The agency said this information may be necessary for market participants to better understand market activities that produce prices that are reported to indices, and/or to detect and deter market manipulation.
“The NOI raises difficult issues regarding FERC’s limited statutory authority to collect natural gas sales data in a robust natural gas commodity market in which most transactions are outside of FERC’s regulatory control. [It] also raises practical issues regarding the difficulty and (perhaps impossibility) of determining which natural gas transactions are FERC-jurisdictional and which ones are not,” said Ballard Spahr attorneys Dena E. Wiggins and Jack N. Semrani, who represent the American Forest & Paper Association and the Process Gas Consumers Group.
Moreover, “given the lack of clarity in the NOI as to the precise reason why the additional data is needed, and given the statutory restrictions on FERC’s authority, many industry participants are struggling with the tension between any claimed need for the additional data and the actual burden on the industry, and are questioning whether FERC should proceed further with the NOI,” they said.
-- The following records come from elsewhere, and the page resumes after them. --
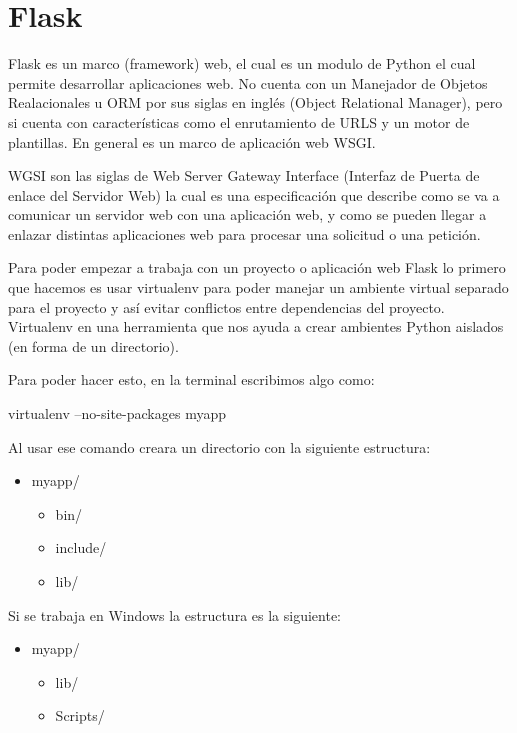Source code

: \documentclass[12pt, a4paper, titlepage]{report}
\begin{document}
		\section{Flask}
		Flask es un marco (framework) web, el cual es un modulo de Python el cual permite desarrollar aplicaciones web. No cuenta con un Manejador de Objetos Realacionales u ORM por sus siglas en inglés (Object Relational Manager), pero si cuenta con características como el enrutamiento de URLS y un motor de plantillas. En general es un marco de aplicación web WSGI.\cite{refFlask3}\par
		WGSI son las siglas de Web Server Gateway Interface (Interfaz de Puerta de enlace del Servidor Web) la cual es una especificación que describe como se va a comunicar un servidor web con una aplicación web, y como se pueden llegar a enlazar distintas aplicaciones web para procesar una solicitud o una petición.\cite{refFlask2}\par
		Para poder empezar a trabaja con un proyecto o aplicación web Flask lo primero que hacemos es usar virtualenv para poder manejar un ambiente virtual separado para el proyecto y así evitar conflictos entre dependencias del proyecto. Virtualenv en una herramienta que nos ayuda a crear ambientes Python aislados (en forma de un directorio).\par
		Para poder hacer esto, en la terminal escribimos algo como:\par
		\begin{center}
		virtualenv --no-site-packages myapp\par
		\end{center}
		Al usar ese comando creara un directorio con la siguiente estructura:\par
		\begin{itemize}
		    \item myapp/
		    \begin{itemize}
		        \item bin/
		        \item include/
		        \item lib/
		    \end{itemize}
		\end{itemize}
		Si se trabaja en Windows la estructura es la siguiente:\par
		\begin{itemize}
		    \item myapp/
		    \begin{itemize}
		        \item lib/
		        \item Scripts/
		    \end{itemize}
		\end{itemize}
\end{document}
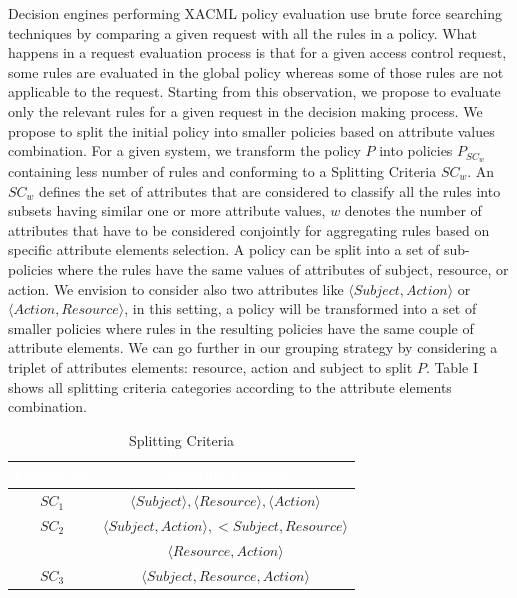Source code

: Decision engines performing XACML policy evaluation use brute force searching techniques by comparing a given request with all the rules in a policy.
What happens in a request evaluation process is that for a given access control request, some rules are evaluated in the global policy whereas some of those rules are not
 applicable to the request. Starting from this observation, we propose to evaluate only the relevant rules for a given request in the decision making process. 
We propose to split the initial policy into smaller policies based on attribute values combination. For a given system, we transform the policy \normalsize $P$ into 
policies \normalsize $P_{SC_{w}}$ containing less number of rules and conforming to a Splitting Criteria $SC_{w}$. An $SC_{w}$ defines the set of attributes that are considered 
to classify all the rules into subsets having similar one or more attribute values, $w$ denotes the number of attributes that have to be considered conjointly for aggregating 
rules based on specific attribute elements selection. A policy can be split into a set of sub-policies where the rules have the same values of attributes of subject, resource, or 
action. We envision to consider also two attributes like $\langle Subject, Action\rangle$ or $\langle Action, Resource\rangle$, in this setting, a policy will be transformed into a set of smaller 
policies where rules in the resulting policies have the same couple of attribute elements. We can go further in our grouping strategy by considering a triplet of attributes
elements: resource, action and subject to split \normalsize $P$. Table I shows all splitting criteria categories according to the attribute elements combination.
\begin{table}[h!]
\centering
\setlength{\extrarowheight}{6 pt}
\begin{tabular}{|>{\small}c|>{\small}c|} 
\hline  \rowcolor{black} 
\bf
\textcolor{white}{Categories}& \bf \textcolor{white}{Splitting Criteria}\\ \hline
$SC_{1}$& {$\langle Subject \rangle, \langle Resource\rangle, \langle Action\rangle$}\\ \hline
$SC_{2}$& {$\langle Subject,Action \rangle, <Subject,Resource\rangle$}\\&{$\langle Resource,Action\rangle$}\\  \hline
$SC_{3}$& {$\langle Subject,Resource,Action\rangle$}\\ \hline
\end{tabular}
\caption{Splitting Criteria}
\label{table1}\end{table}


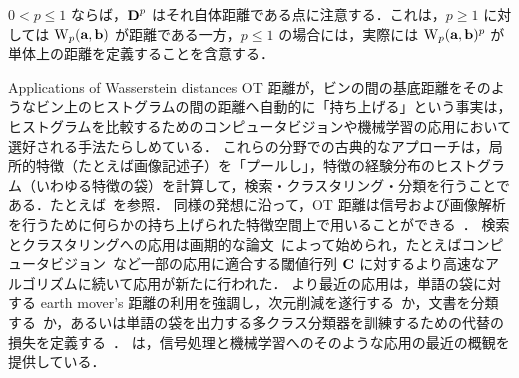 \begin{rem}
$0 < p \leq 1$ ならば，$\distD^p$ はそれ自体距離である点に注意する．これは，$p\geq 1$ に対しては $\WassD_p(\a,\b)$ が距離である一方，$p \leq 1$ の場合には，実際には $\WassD_p(\a,\b)^p$ が単体上の距離を定義することを含意する．
\end{rem}


\begin{rem1}{Applications of Wasserstein distances}
OT 距離が，ビンの間の基底距離をそのようなビン上のヒストグラムの間の距離へ自動的に「持ち上げる」という事実は，ヒストグラムを比較するためのコンピュータビジョンや機械学習の応用において選好される手法たらしめている．
%
これらの分野での古典的なアプローチは，局所的特徴（たとえば画像記述子）を「プールし」，特徴の経験分布のヒストグラム（いわゆる特徴の袋）を計算して，検索・クラスタリング・分類を行うことである．たとえば~\citep{oliva2001modeling}を参照．
%
同様の発想に沿って，OT 距離は信号および画像解析を行うために何らかの持ち上げられた特徴空間上で用いることができる~\citep{thorpe2017transportation}．
%
検索とクラスタリングへの応用は画期的な論文~\citep{RubTomGui00}によって始められ，たとえばコンピュータビジョン~\citep{pele2008linear,Pele-iccv2009}など一部の応用に適合する閾値行列 $\C$ に対するより高速なアルゴリズムに続いて応用が新たに行われた．
%
より最近の応用は，単語の袋に対する earth mover's 距離の利用を強調し，次元削減を遂行する~\citep{pmlr-v51-rolet16}か，文書を分類する~\citep{kusner2015word,huang2016supervised}か，あるいは単語の袋を出力する多クラス分類器を訓練するための代替の損失を定義する~\citep{FrognerNIPS}．
%
\citet{kolouri2017optimal} は，信号処理と機械学習へのそのような応用の最近の概観を提供している．
\end{rem1}





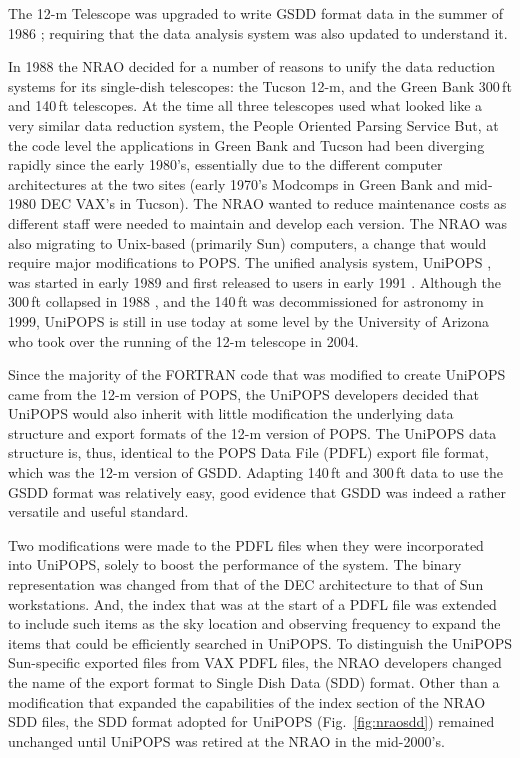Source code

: \documentclass[final,authoryear,5p,times,twocolumn]{elsarticle}
\newcommand{\ascl}[1]{\href{http://www.ascl.net/#1}{ascl:#1}}
\begin{document}
The 12-m Telescope was upgraded to write GSDD format data in the
summer of 1986 \citep{tcus23,1987NRAO30}; requiring that the data
analysis system was also updated to understand it.

In 1988 the NRAO decided for a number of reasons to unify the data
reduction systems for its single-dish telescopes: the Tucson 12-m, and
the Green Bank 300\,ft and 140\,ft telescopes.  At the time all three
telescopes used what looked like a very similar data reduction system,
the People Oriented Parsing Service \citep[POPS;][]{1982POPS}
But, at the code level the applications in Green Bank
and Tucson had been diverging rapidly since the early 1980's,
essentially due to the different computer architectures at the two
sites (early 1970's Modcomps in Green Bank and mid-1980 DEC VAX's in
Tucson).  The NRAO wanted to reduce maintenance costs as different
staff were needed to maintain and develop each version.  The NRAO was
also migrating to Unix-based (primarily Sun) computers, a change that
would require major modifications to POPS. The unified analysis system, UniPOPS
\citep[][\ascl{1503.007}]{UNIPOPS}, was started in early 1989 and first released to users in early
1991 \citep{1991BAAS...23..535V}.  Although the 300\,ft collapsed in
1988 \citep{1990BAAS...22..487V}, and the 140\,ft was
decommissioned for astronomy in 1999, UniPOPS is still in use today at
some level by the University of Arizona who took over the running of
the 12-m telescope in 2004.

Since the majority of the FORTRAN code that was modified to create
UniPOPS came from the 12-m version of POPS, the UniPOPS developers
decided that UniPOPS would also inherit with little modification the
underlying data structure and export formats of the 12-m version of
POPS.  The UniPOPS data structure is, thus, identical to the POPS Data File
(PDFL) export file format, which was the 12-m version of GSDD.  Adapting 140\,ft
and 300\,ft data to use the GSDD format was
relatively easy, good evidence that GSDD was indeed a rather versatile
and useful standard.

Two modifications were made to the PDFL files when they were
incorporated into UniPOPS, solely to boost the performance of the
system.  The binary representation was changed from that of the DEC
architecture to that of Sun workstations.  And, the index that was at
the start of a PDFL file was extended to include such items as the sky
location and observing frequency to expand the items that could be
efficiently searched in UniPOPS.  To distinguish the UniPOPS
Sun-specific exported files from VAX PDFL files, the NRAO developers
changed the name of the export format to Single Dish Data (SDD) format.
Other than a modification that expanded the capabilities of the index
section of the NRAO SDD files, the SDD format adopted for UniPOPS
(Fig.~\ref{fig:nraosdd}) remained unchanged until UniPOPS was retired
at the NRAO in the mid-2000's.
\end{document}
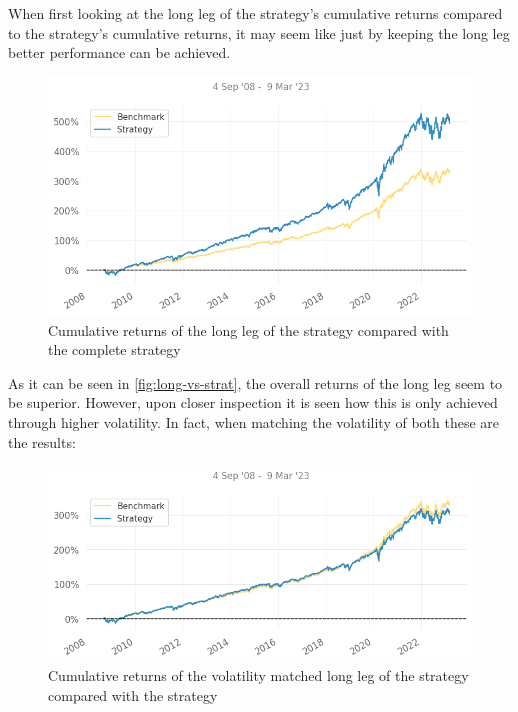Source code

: When first looking at the long leg of the strategy's cumulative returns compared to the strategy's cumulative returns, it may seem like just by keeping the long leg better performance can be achieved.

\begin{figure}[ht]
    \captionsetup{justification=centering}
    \includegraphics[width=\linewidth]{assets/long-vs-strat.png}
    \caption{Cumulative returns of the long leg of the strategy compared with the complete strategy}
    \label{fig:long-vs-strat}
\end{figure}

As it can be seen in \autoref{fig:long-vs-strat}, the overall returns of the long leg seem to be superior. However, upon closer inspection it is seen how this is only achieved through higher volatility. In fact, when matching the volatility of both these are the results:
\newpage
\begin{figure}[ht]
    \captionsetup{justification=centering}
    \includegraphics[width=\linewidth]{assets/long-vs-strat-vol-matched.png}
    \caption{Cumulative returns of the volatility matched long leg of the strategy compared with the strategy}
    \label{fig:long-vs-strat-vol-matched}
\end{figure}

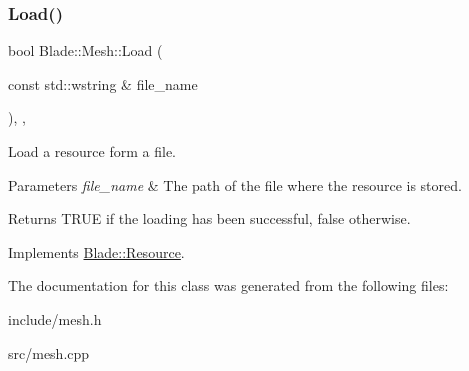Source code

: \subsubsection{\texorpdfstring{Load()}{Load()}}
{\footnotesize\ttfamily bool Blade\+::\+Mesh\+::\+Load (\begin{DoxyParamCaption}\item[{const std\+::wstring \&}]{file\+\_\+name }\end{DoxyParamCaption})\hspace{0.3cm}{\ttfamily [override]}, {\ttfamily [virtual]}, {\ttfamily [noexcept]}}



Load a resource form a file. 


\begin{DoxyParams}{Parameters}
{\em file\+\_\+name} & The path of the file where the resource is stored. \\
\hline
\end{DoxyParams}
\begin{DoxyReturn}{Returns}
T\+R\+UE if the loading has been successful, false otherwise. 
\end{DoxyReturn}


Implements \hyperlink{class_blade_1_1_resource_ad89ab00a3b81df1338a8310ec92c5cff}{Blade\+::\+Resource}.



The documentation for this class was generated from the following files\+:\begin{DoxyCompactItemize}
\item 
include/mesh.\+h\item 
src/mesh.\+cpp\end{DoxyCompactItemize}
While it’s up to FERC, “I’m hopeful that they will not pursue this, Wiggins told NGI. “I think a lot of industry participants are concerned. They are worried about the burden to them and FERC’s jurisdictional limitations.” Wiggins noted that while the agency may have jurisdiction over first sales, it does not have jurisdiction over sales for resale. Since many gas packages change hands a number of times between the wellhead and the burner tip, that would leave possibly as much as two-thirds of the transactions unreported, NGI estimates.
The FERC inquiry asks a series of questions on how best to enhance transparency and surveillance of gas markets, covering issues such as the scope and types of transactional information that should be part of the quarterly reports, what types of possible public dissemination of information would be appropriate and what would be the burden on market participants to provide the information.
Since the Commission finalized its market reporting process for natural gas in 2008, laying down strict rules for publishers and marketers who participate in the voluntary daily and monthly spot market price surveys, there have been no reports of any misdeeds. Companies have been reporting annual aggregated trading data starting with information from 2008, and the Commission has issued survey reports each year on the natural gas purchase and sales volumes in total, by company, and amounts indexed or settled by fixed prices.
The natural gas industry and the price publishers (including NGI) cooperated with FERC in setting up the new rules for price reporting in order to preserve the market following the collapse of Enron Corp. and much of the rest of the natural gas trading market in the early 2000s in a morass of FERC and Justice Department accusations and convictions for market manipulation.